» Task details:
Read the data below. Then repeat all of it exactly.

» Study material:
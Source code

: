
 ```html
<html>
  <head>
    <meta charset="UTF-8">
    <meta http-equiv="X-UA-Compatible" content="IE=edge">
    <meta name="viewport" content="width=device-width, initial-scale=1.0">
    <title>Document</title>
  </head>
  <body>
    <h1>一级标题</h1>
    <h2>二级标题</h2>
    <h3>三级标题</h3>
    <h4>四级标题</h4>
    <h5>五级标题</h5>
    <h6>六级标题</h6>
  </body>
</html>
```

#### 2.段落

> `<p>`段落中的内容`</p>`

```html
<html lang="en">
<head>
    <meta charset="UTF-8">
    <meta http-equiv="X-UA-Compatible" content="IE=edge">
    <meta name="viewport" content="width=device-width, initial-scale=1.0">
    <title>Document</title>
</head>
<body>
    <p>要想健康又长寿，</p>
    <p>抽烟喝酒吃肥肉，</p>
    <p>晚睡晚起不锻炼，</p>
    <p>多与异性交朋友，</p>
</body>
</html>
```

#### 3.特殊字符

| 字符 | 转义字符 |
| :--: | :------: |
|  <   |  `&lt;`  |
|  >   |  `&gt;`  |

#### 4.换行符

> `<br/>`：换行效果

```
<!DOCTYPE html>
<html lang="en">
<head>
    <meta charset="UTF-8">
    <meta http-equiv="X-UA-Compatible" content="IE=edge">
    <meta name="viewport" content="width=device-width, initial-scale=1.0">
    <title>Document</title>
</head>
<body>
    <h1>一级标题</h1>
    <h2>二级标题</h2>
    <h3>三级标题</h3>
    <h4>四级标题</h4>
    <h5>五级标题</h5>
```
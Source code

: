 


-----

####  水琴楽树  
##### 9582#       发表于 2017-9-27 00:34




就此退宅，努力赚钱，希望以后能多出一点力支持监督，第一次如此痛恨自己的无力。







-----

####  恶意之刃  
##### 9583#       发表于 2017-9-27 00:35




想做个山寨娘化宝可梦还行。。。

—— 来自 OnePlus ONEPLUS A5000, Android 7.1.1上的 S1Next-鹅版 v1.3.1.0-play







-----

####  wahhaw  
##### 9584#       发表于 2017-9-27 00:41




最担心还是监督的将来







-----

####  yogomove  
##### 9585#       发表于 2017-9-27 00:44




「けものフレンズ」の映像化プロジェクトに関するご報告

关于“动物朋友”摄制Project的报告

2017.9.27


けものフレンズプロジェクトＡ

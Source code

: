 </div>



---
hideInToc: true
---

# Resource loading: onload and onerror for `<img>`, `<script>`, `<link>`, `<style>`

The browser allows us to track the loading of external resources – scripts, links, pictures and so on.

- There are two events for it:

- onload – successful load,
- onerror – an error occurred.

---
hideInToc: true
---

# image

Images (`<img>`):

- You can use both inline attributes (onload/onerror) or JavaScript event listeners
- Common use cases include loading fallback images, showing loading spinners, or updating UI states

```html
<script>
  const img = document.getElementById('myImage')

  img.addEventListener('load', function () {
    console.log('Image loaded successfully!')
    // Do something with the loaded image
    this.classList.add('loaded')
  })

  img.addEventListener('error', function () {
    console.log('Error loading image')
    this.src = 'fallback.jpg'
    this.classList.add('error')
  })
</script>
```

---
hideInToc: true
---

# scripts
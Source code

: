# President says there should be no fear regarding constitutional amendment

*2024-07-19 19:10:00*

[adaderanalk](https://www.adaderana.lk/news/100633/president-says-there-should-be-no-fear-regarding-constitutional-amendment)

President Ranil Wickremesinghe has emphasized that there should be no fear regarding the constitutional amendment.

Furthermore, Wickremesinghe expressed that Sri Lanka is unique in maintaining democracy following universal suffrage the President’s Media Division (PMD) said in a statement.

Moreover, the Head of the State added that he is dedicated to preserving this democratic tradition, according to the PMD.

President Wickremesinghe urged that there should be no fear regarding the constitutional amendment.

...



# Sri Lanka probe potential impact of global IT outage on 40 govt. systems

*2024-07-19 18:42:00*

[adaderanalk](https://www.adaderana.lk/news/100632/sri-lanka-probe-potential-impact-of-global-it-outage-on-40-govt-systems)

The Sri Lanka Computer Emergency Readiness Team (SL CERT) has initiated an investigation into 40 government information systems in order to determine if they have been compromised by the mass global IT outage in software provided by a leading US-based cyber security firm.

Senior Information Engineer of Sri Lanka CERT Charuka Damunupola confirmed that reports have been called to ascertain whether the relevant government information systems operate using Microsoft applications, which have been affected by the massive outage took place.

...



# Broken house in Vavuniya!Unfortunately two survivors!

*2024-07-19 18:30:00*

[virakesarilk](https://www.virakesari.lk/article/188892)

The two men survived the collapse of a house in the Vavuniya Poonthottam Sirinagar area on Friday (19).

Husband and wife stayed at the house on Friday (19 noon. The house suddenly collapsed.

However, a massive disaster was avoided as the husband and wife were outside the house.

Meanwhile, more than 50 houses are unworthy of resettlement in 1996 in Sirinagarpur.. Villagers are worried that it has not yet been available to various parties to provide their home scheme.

» Response:
Source code

:
 ```html
<html>
  <head>
    <meta charset="UTF-8">
    <meta http-equiv="X-UA-Compatible" content="IE=edge">
    <meta name="viewport" content="width=device-width, initial-scale=1.0">
    <title>Document</title>
  </head>
  <body>
    <h1>一级标题</h1>
    <h2>二级标题</h2>
    <h3>三级标题</h3>
    <h4>四级标题</h4>
    <h5>五级标题</h5>
    <h6>六级标题</h6>
  </body>
</html>
```

#### 2.段落

> `<p>`段落中的内容`</p>`

```html
<html lang="en">
<head>
    <meta charset="UTF-8">
    <meta http-equiv="X-UA-Compatible" content="IE=edge">
    <meta name="viewport" content="width=device-width, initial-scale=1.0">
    <title>Document</title>
</head>
<body>
    <p>要想健康又长寿，</p>
    <p>抽烟喝酒吃肥肉，</p>
    <p>晚睡晚起不锻炼，</p>
    <p>多与异性交朋友，</p>
</body>
</html>
```

#### 3.特殊字符

| 字符 | 转义字符 |
| :--: | :------: |
|  <   |  `&lt;`  |
|  >   |  `&gt;`  |

#### 4.换行符

> `<br/>`：换行效果

```
<!DOCTYPE html>
<html lang="en">
<head>
    <meta charset="UTF-8">
    <meta http-equiv="X-UA-Compatible" content="IE=edge">
    <meta name="viewport" content="width=device-width, initial-scale=1.0">
    <title>Document</title>
</head>
<body>
    <h1>一级标题</h1>
    <h2>二级标题</h2>
    <h3>三级标题</h3>
    <h4>四级标题</h4>
    <h5>五级标题</h5>
```
Source code

: 


-----

####  水琴楽树  
##### 9582#       发表于 2017-9-27 00:34




就此退宅，努力赚钱，希望以后能多出一点力支持监督，第一次如此痛恨自己的无力。







-----

####  恶意之刃  
##### 9583#       发表于 2017-9-27 00:35




想做个山寨娘化宝可梦还行。。。

—— 来自 OnePlus ONEPLUS A5000, Android 7.1.1上的 S1Next-鹅版 v1.3.1.0-play







-----

####  wahhaw  
##### 9584#       发表于 2017-9-27 00:41




最担心还是监督的将来







-----

####  yogomove  
##### 9585#       发表于 2017-9-27 00:44




「けものフレンズ」の映像化プロジェクトに関するご報告

关于“动物朋友”摄制Project的报告

2017.9.27


けものフレンズプロジェクトＡ

Source code

: </div>



---
hideInToc: true
---

# Resource loading: onload and onerror for `<img>`, `<script>`, `<link>`, `<style>`

The browser allows us to track the loading of external resources – scripts, links, pictures and so on.

- There are two events for it:

- onload – successful load,
- onerror – an error occurred.

---
hideInToc: true
---

# image

Images (`<img>`):

- You can use both inline attributes (onload/onerror) or JavaScript event listeners
- Common use cases include loading fallback images, showing loading spinners, or updating UI states

```html
<script>
  const img = document.getElementById('myImage')

  img.addEventListener('load', function () {
    console.log('Image loaded successfully!')
    // Do something with the loaded image
    this.classList.add('loaded')
  })

  img.addEventListener('error', function () {
    console.log('Error loading image')
    this.src = 'fallback.jpg'
    this.classList.add('error')
  })
</script>
```

---
hideInToc: true
---

# scripts
Source code

:# President says there should be no fear regarding constitutional amendment

*2024-07-19 19:10:00*

[adaderanalk](https://www.adaderana.lk/news/100633/president-says-there-should-be-no-fear-regarding-constitutional-amendment)

President Ranil Wickremesinghe has emphasized that there should be no fear regarding the constitutional amendment.

Furthermore, Wickremesinghe expressed that Sri Lanka is unique in maintaining democracy following universal suffrage the President’s Media Division (PMD) said in a statement.

Moreover, the Head of the State added that he is dedicated to preserving this democratic tradition, according to the PMD.

President Wickremesinghe urged that there should be no fear regarding the constitutional amendment.

...



# Sri Lanka probe potential impact of global IT outage on 40 govt. systems

*2024-07-19 18:42:00*

[adaderanalk](https://www.adaderana.lk/news/100632/sri-lanka-probe-potential-impact-of-global-it-outage-on-40-govt-systems)

The Sri Lanka Computer Emergency Readiness Team (SL CERT) has initiated an investigation into 40 government information systems in order to determine if they have been compromised by the mass global IT outage in software provided by a leading US-based cyber security firm.

Senior Information Engineer of Sri Lanka CERT Charuka Damunupola confirmed that reports have been called to ascertain whether the relevant government information systems operate using Microsoft applications, which have been affected by the massive outage took place.

...



# Broken house in Vavuniya!Unfortunately two survivors!

*2024-07-19 18:30:00*

[virakesarilk](https://www.virakesari.lk/article/188892)

The two men survived the collapse of a house in the Vavuniya Poonthottam Sirinagar area on Friday (19).

Husband and wife stayed at the house on Friday (19 noon. The house suddenly collapsed.

However, a massive disaster was avoided as the husband and wife were outside the house.

Meanwhile, more than 50 houses are unworthy of resettlement in 1996 in Sirinagarpur.. Villagers are worried that it has not yet been available to various parties to provide their home scheme.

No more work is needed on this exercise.